##### Task inputs #####
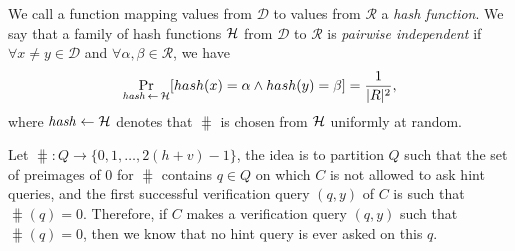 %
We call a function mapping values from $\mathcal{D}$ to values from $\mathcal{R}$ a \textit{hash function}.
We say that a family of hash functions $\mathcal{H}$ from $\mathcal{D}$ to $\mathcal{R}$ is \textit{pairwise independent}
if $\forall x \neq y \in \mathcal{D}$ and $\forall \alpha, \beta \in \mathcal{R}$, we have
\begin{align}
\underset{\hash \la0 \cH}{\Pr}[hash(x) = \alpha \land hash(y) = \beta] = \frac{1}{|R|^2},
\end{align}
where $\operatorname{\mathit{hash}} \leftarrow \mathcal{H}$ denotes that $\hash$ is chosen from $\mathcal{H}$ uniformly at random.

Let $\hash:Q\rightarrow\{0,1,\dots, 2(h+v)-1\}$, the idea is to partition $Q$ such that the set of preimages
of $0$ for $\hash$ contains $q \in Q$ on which $C$ is not allowed to ask hint queries,
and the first successful verification query $(q,y)$ of $C$ is such that $\hash(q) = 0$.
Therefore, if $C$ makes a verification query $(q,y)$ such that $\hash(q) = 0$, then we know that no hint query is ever asked on this $q$.

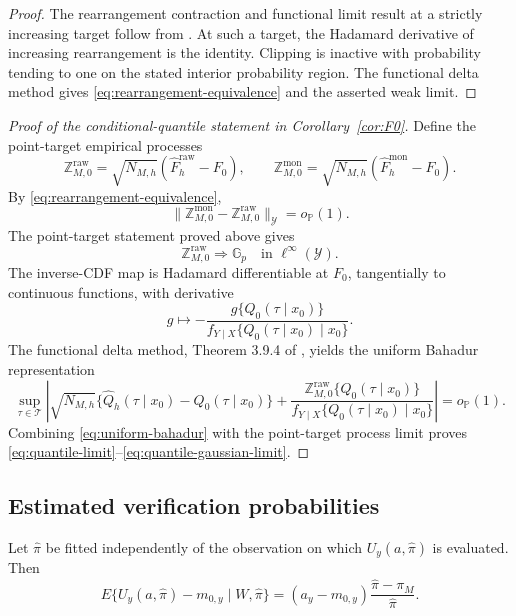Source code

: \begin{proof}
The rearrangement contraction and functional limit result at a strictly increasing target follow from \citet{ChernozhukovEtAl2010}. At such a target, the Hadamard derivative of increasing rearrangement is the identity. Clipping is inactive with probability tending to one on the stated interior probability region. The functional delta method gives \eqref{eq:rearrangement-equivalence} and the asserted weak limit.
\end{proof}

\begin{proof}[Proof of the conditional-quantile statement in Corollary~\ref{cor:F0}]
Define the point-target empirical processes
\[
\mathbb Z_{M,0}^{\mathrm{raw}}
=
\sqrt{N_{M,h}}(\widehat F_h^{\mathrm{raw}}-F_0),
\qquad
\mathbb Z_{M,0}^{\mathrm{mon}}
=
\sqrt{N_{M,h}}(\widehat F_h^{\mathrm{mon}}-F_0).
\]
By \eqref{eq:rearrangement-equivalence},
\[
\|\mathbb Z_{M,0}^{\mathrm{mon}}
 -\mathbb Z_{M,0}^{\mathrm{raw}}\|_{\mathcal Y}
=o_{\mathbb P}(1).
\]
The point-target statement proved above gives
\[
\mathbb Z_{M,0}^{\mathrm{raw}}
\Rightarrow\mathbb G_p
\quad\text{in }\ell^\infty(\mathcal Y).
\]
The inverse-CDF map is Hadamard differentiable at \(F_0\), tangentially to continuous functions, with derivative
\[
g\mapsto
-
\frac{g\{Q_0(\tau\mid x_0)\}}
{f_{Y\mid X}\{Q_0(\tau\mid x_0)\mid x_0\}}.
\]
The functional delta method, Theorem 3.9.4 of \citet{VanderVaartWellner1996}, yields the uniform Bahadur representation
\begin{equation}
\sup_{\tau\in\mathcal T}
\left|
\sqrt{N_{M,h}}\{\widehat Q_h(\tau\mid x_0)-Q_0(\tau\mid x_0)\}
+
\frac{\mathbb Z_{M,0}^{\mathrm{raw}}\{Q_0(\tau\mid x_0)\}}
{f_{Y\mid X}\{Q_0(\tau\mid x_0)\mid x_0\}}
\right|
=o_{\mathbb P}(1).
\label{eq:uniform-bahadur}
\end{equation}
Combining \eqref{eq:uniform-bahadur} with the point-target process limit proves \eqref{eq:quantile-limit}--\eqref{eq:quantile-gaussian-limit}.
\end{proof}

\subsection{Estimated verification probabilities}

\begin{lemma}
\label{lem:propensity-drift}
Let \(\widehat\pi\) be fitted independently of the observation on which \(U_y(a,\widehat\pi)\) is evaluated. Then
\begin{equation}
E\{U_y(a,\widehat\pi)-m_{0,y}\mid W,\widehat\pi\}
=
(a_y-m_{0,y})
\frac{\widehat\pi-\pi_M}{\widehat\pi}.
\label{eq:supp-pi-drift}
\end{equation}
\end{lemma}

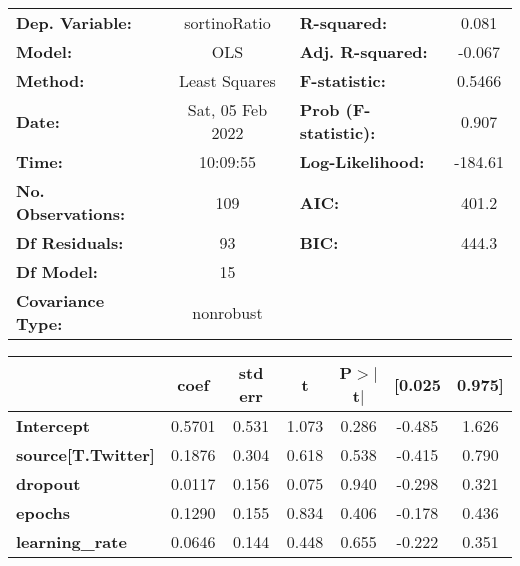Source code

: \begin{center}
\begin{tabular}{lclc}
\toprule
\textbf{Dep. Variable:}              &   sortinoRatio   & \textbf{  R-squared:         } &     0.081   \\
\textbf{Model:}                      &       OLS        & \textbf{  Adj. R-squared:    } &    -0.067   \\
\textbf{Method:}                     &  Least Squares   & \textbf{  F-statistic:       } &    0.5466   \\
\textbf{Date:}                       & Sat, 05 Feb 2022 & \textbf{  Prob (F-statistic):} &    0.907    \\
\textbf{Time:}                       &     10:09:55     & \textbf{  Log-Likelihood:    } &   -184.61   \\
\textbf{No. Observations:}           &         109      & \textbf{  AIC:               } &     401.2   \\
\textbf{Df Residuals:}               &          93      & \textbf{  BIC:               } &     444.3   \\
\textbf{Df Model:}                   &          15      & \textbf{                     } &             \\
\textbf{Covariance Type:}            &    nonrobust     & \textbf{                     } &             \\
\bottomrule
\end{tabular}
\begin{tabular}{lcccccc}
                                     & \textbf{coef} & \textbf{std err} & \textbf{t} & \textbf{P$> |$t$|$} & \textbf{[0.025} & \textbf{0.975]}  \\
\midrule
\textbf{Intercept}                   &       0.5701  &        0.531     &     1.073  &         0.286        &       -0.485    &        1.626     \\
\textbf{source[T.Twitter]}           &       0.1876  &        0.304     &     0.618  &         0.538        &       -0.415    &        0.790     \\
\textbf{dropout}                     &       0.0117  &        0.156     &     0.075  &         0.940        &       -0.298    &        0.321     \\
\textbf{epochs}                      &       0.1290  &        0.155     &     0.834  &         0.406        &       -0.178    &        0.436     \\
\textbf{learning\_rate}              &       0.0646  &        0.144     &     0.448  &         0.655        &       -0.222    &        0.351     \\

\end{tabular}
\end{center}
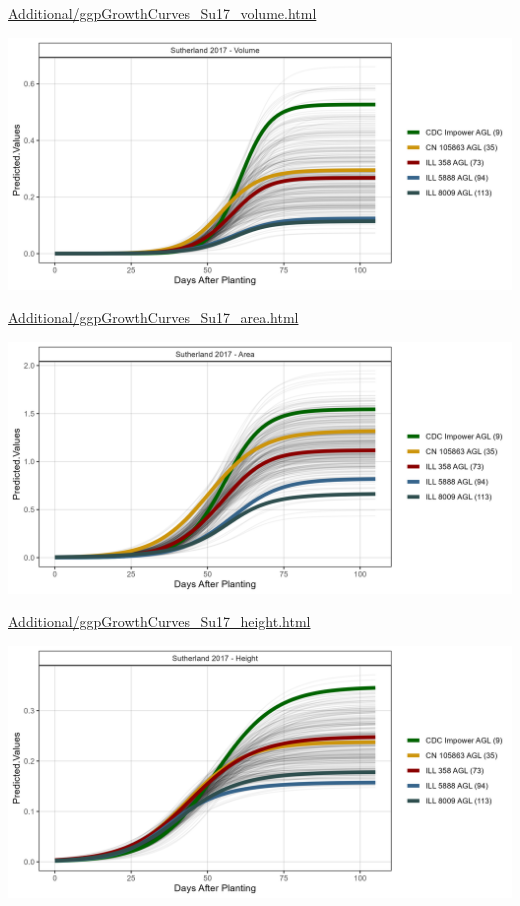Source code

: \documentclass[
]{article}
\begin{document}
\href{https://derekmichaelwright.github.io/AGILE_LDP_UAV/Additional/ggpGrowthCurves_Su17_volume.html}{Additional/ggpGrowthCurves\_Su17\_volume.html}

\includegraphics{Additional/ggGrowthCurves_Su17_volume.png}

\href{https://derekmichaelwright.github.io/AGILE_LDP_UAV/Additional/ggpGrowthCurves_Su17_area.html}{Additional/ggpGrowthCurves\_Su17\_area.html}

\includegraphics{Additional/ggGrowthCurves_Su17_area.png}

\href{https://derekmichaelwright.github.io/AGILE_LDP_UAV/Additional/ggpGrowthCurves_Su17_height.html}{Additional/ggpGrowthCurves\_Su17\_height.html}

\includegraphics{Additional/ggGrowthCurves_Su17_height.png}
\end{document}
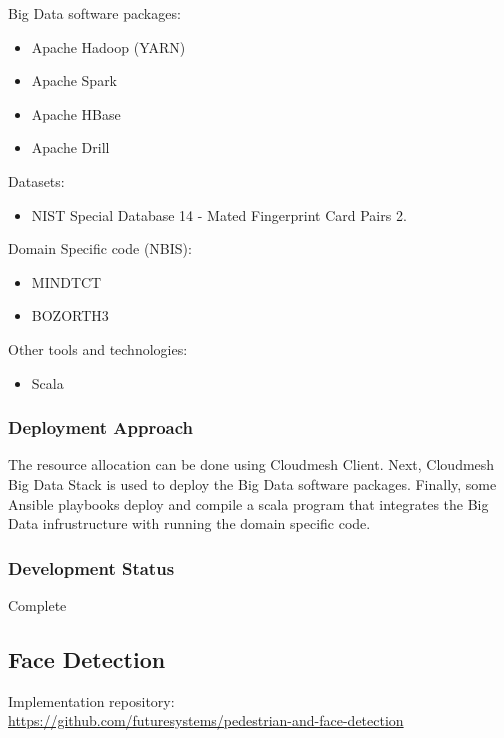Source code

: \documentclass[9pt,twocolumn,twoside]{styles/osajnl}
\begin{document}
\begin{table}[htb]
Big Data software packages:

\begin{itemize}
\item Apache Hadoop (YARN)
\item Apache Spark
\item Apache HBase
\item Apache Drill
\end{itemize}

Datasets:
\begin{itemize}
\item NIST Special Database 14 - Mated Fingerprint Card Pairs 2.
\end{itemize}

Domain Specific code (NBIS):
\begin{itemize}
\item MINDTCT
\item BOZORTH3
\end{itemize}


Other tools and technologies:
\begin{itemize}
\item Scala
\end{itemize}

\subsubsection{Deployment Approach}

The resource allocation can be done using Cloudmesh Client.
Next, Cloudmesh Big Data Stack is used to deploy the Big Data software packages.
Finally, some Ansible playbooks deploy and compile a scala program that integrates the Big Data infrustructure with running the domain specific code.

\subsubsection{Development Status}

Complete


\subsection{Face Detection}

Implementation repository:\\
 \url{https://github.com/futuresystems/pedestrian-and-face-detection}


\end{table}
\end{document}
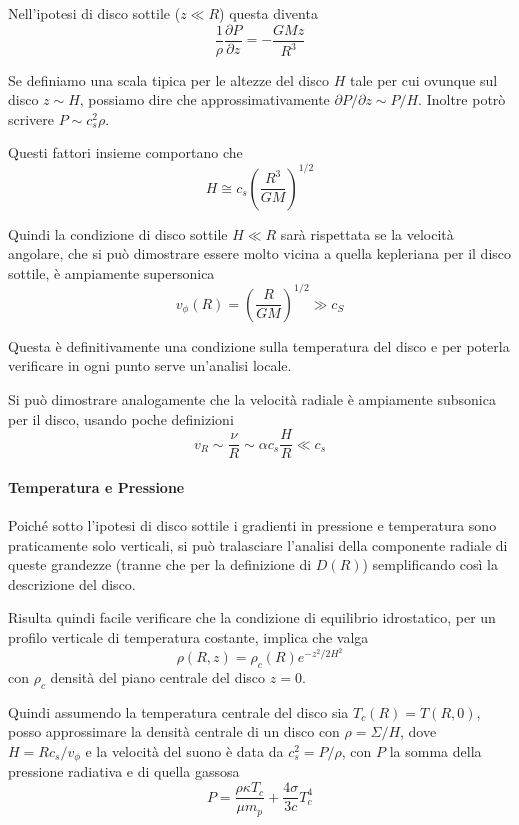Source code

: \documentclass[a4paperbi]{article}
\begin{document}
	Nell'ipotesi di disco sottile ($z\ll R$) questa diventa
	\begin{equation}
		\frac{1}{\rho}\frac{\partial P}{\partial z}=-\frac{GMz}{R^3}
	\end{equation}
	
	Se definiamo una scala tipica per le altezze del disco $H$ tale per cui ovunque sul disco $z\sim H$, possiamo dire che approssimativamente $\partial P/\partial z\sim P/H$. Inoltre potrò scrivere $P\sim c_s^2\rho$.

	Questi fattori insieme comportano che
	\begin{equation}
		H\cong c_s\left(\frac{R^3}{GM}\right)^{1/2}
	\end{equation}

	Quindi la condizione di disco sottile $H\ll R$ sarà rispettata se la velocità angolare, che si può dimostrare essere molto vicina a quella kepleriana per il disco sottile, è ampiamente supersonica
	\begin{equation}
		v_\phi(R)=\left(\frac{R}{GM}\right)^{1/2}\gg c_S
	\end{equation}

	Questa è definitivamente una condizione sulla temperatura del disco e per poterla verificare in ogni punto serve un'analisi locale.
	
	Si può dimostrare analogamente che la velocità radiale è ampiamente subsonica per il disco, usando poche definizioni
	\begin{equation}
		v_R\sim\frac{\nu}{R}\sim\alpha c_s\frac{H}{R}\ll c_s
	\end{equation}
	
	\paragraph{Temperatura e Pressione} Poiché sotto l'ipotesi di disco sottile i gradienti in pressione e temperatura sono praticamente solo verticali, si può tralasciare l'analisi della componente radiale di queste grandezze (tranne che per la definizione di $D(R)$) semplificando così la descrizione del disco.
	
	Risulta quindi facile verificare che la condizione di equilibrio idrostatico, per un profilo verticale di temperatura costante, implica che valga
	\begin{equation*}
		\rho(R,z)=\rho_c(R)e^{-z^2/2H^2}
	\end{equation*}
	con $\rho_c$ densità del piano centrale del disco $z=0$.
	
	Quindi assumendo la temperatura centrale del disco sia $T_c(R)=T(R,0)$, posso approssimare la densità centrale di un disco con $\rho=\Sigma/H$, dove \\$H=Rc_s/v_\phi$ e la velocità del suono è data da $c_s^2=P/\rho$, con $P$ la somma della pressione radiativa e di quella gassosa
	\begin{equation}
		P=\frac{\rho\kappa T_c}{\mu m_p}+\frac{4\sigma}{3c}T_c^4
	\end{equation}
	
\end{document}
#####
## Problem details
Within the entries above, the lines from the one containing "Next, Cloudmesh Big" through the one containing "con $\rho_c$ densità" are to be transcribed exactly, ends included, pictures excluded.

## Solution for this task
Next, Cloudmesh Big Data Stack is used to deploy the Big Data software packages.
Finally, some Ansible playbooks deploy and compile a scala program that integrates the Big Data infrustructure with running the domain specific code.

\subsubsection{Development Status}

Complete


\subsection{Face Detection}

Implementation repository:\\
 \url{https://github.com/futuresystems/pedestrian-and-face-detection}


\end{table}
\end{document}
Source code

: \documentclass[a4paperbi]{article}
\begin{document}
	Nell'ipotesi di disco sottile ($z\ll R$) questa diventa
	\begin{equation}
		\frac{1}{\rho}\frac{\partial P}{\partial z}=-\frac{GMz}{R^3}
	\end{equation}
	
	Se definiamo una scala tipica per le altezze del disco $H$ tale per cui ovunque sul disco $z\sim H$, possiamo dire che approssimativamente $\partial P/\partial z\sim P/H$. Inoltre potrò scrivere $P\sim c_s^2\rho$.

	Questi fattori insieme comportano che
	\begin{equation}
		H\cong c_s\left(\frac{R^3}{GM}\right)^{1/2}
	\end{equation}

	Quindi la condizione di disco sottile $H\ll R$ sarà rispettata se la velocità angolare, che si può dimostrare essere molto vicina a quella kepleriana per il disco sottile, è ampiamente supersonica
	\begin{equation}
		v_\phi(R)=\left(\frac{R}{GM}\right)^{1/2}\gg c_S
	\end{equation}

	Questa è definitivamente una condizione sulla temperatura del disco e per poterla verificare in ogni punto serve un'analisi locale.
	
	Si può dimostrare analogamente che la velocità radiale è ampiamente subsonica per il disco, usando poche definizioni
	\begin{equation}
		v_R\sim\frac{\nu}{R}\sim\alpha c_s\frac{H}{R}\ll c_s
	\end{equation}
	
	\paragraph{Temperatura e Pressione} Poiché sotto l'ipotesi di disco sottile i gradienti in pressione e temperatura sono praticamente solo verticali, si può tralasciare l'analisi della componente radiale di queste grandezze (tranne che per la definizione di $D(R)$) semplificando così la descrizione del disco.
	
	Risulta quindi facile verificare che la condizione di equilibrio idrostatico, per un profilo verticale di temperatura costante, implica che valga
	\begin{equation*}
		\rho(R,z)=\rho_c(R)e^{-z^2/2H^2}
	\end{equation*}
	con $\rho_c$ densità del piano centrale del disco $z=0$.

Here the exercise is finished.